[BioSQL-l] database extensions

Mon Aug 7 13:45:16 UTC 2006

Hilmar Lapp wrote:
> Hi Angel, sorry for the belated response, I was at BOSC. See my 
> comments below.
>
Yes, I missed my chance to go this year. Maybe next!
> On Aug 3, 2006, at 2:28 PM, Angel Pizarro wrote:
>>
>> Second, are primary keys up for discussion any time soon? I realize that
>> a lot of external projects rely on this schema, so it has to remain
>> stable, but the inconsistent use of UID, compound keys or even lack of a
>> key really put a hindrance on the use of off-the-shelf ORMs.
>
> Can you elaborate? Meanwhile most tables do have a surrogate key. Only 
> those that serve as association tables and aren't referenced 
> themselves (and only very few association tables are referenced by 
> foreign key) do not (they still have a unique key constraint though).
>
> Just to make sure - you're looking at the CVS check-out version, not 
> at 0.1 or something?

I am looking at the CVS 1.0 schema.

By "inconsistent" I mean that certain tables have a single PK, others 
have multiple and yet others have none.
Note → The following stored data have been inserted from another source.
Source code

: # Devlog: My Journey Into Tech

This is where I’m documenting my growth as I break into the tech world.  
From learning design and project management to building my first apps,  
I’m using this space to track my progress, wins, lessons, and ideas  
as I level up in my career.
Alternate keys are not the issue 
here. Many of the simple off-the-shelf object relational mapping APIs, 
particularly those tied to the web app suites, assume a single primary 
key and that all persistent object have one. Personally as a database 
guy I really don't see a problem with the data model, but it is making 
my life a little more difficult than it needs to be in the app and 
language binding space, particularly python.

Lastly, since I do want to make some schema proposals, guidelines on how 
to encode the proposed data models would be nice, and make less work for 
the reviewers.

My extra needs are:

Experimental results: There is no schema component for storing exp 
results of high-throughput data like microarray and proteomics.

Experimental context: You can't divorce the experimental context from 
the results of microarray, proteomics and other high-throughput 
experimental  technologies.

Pathway and networks: Hilmar has provided a start in the previous reply, 
but may need extension to kinetic information. I probably won't get to 
this, but I do notice that it is missing.

-angel

>>
>> Third, how does one go about submitting proposals for schema extensions?
>> I am wanting to extend the schema with a few modules, mainly ripped out
>> of either  GUS and/or chado, as well as adding a module for 
>> proteomics data.
>
> You would send those to the list, ideally accompanied with some 
> comments on motivation and why the existing tables can't deal with the 
> data the new entities are supposed to capture. That would give people 
> a chance to comment.
>
> I enthusiastically welcome proposals for additions especially if those 
> help to promote the utility of BioSQL.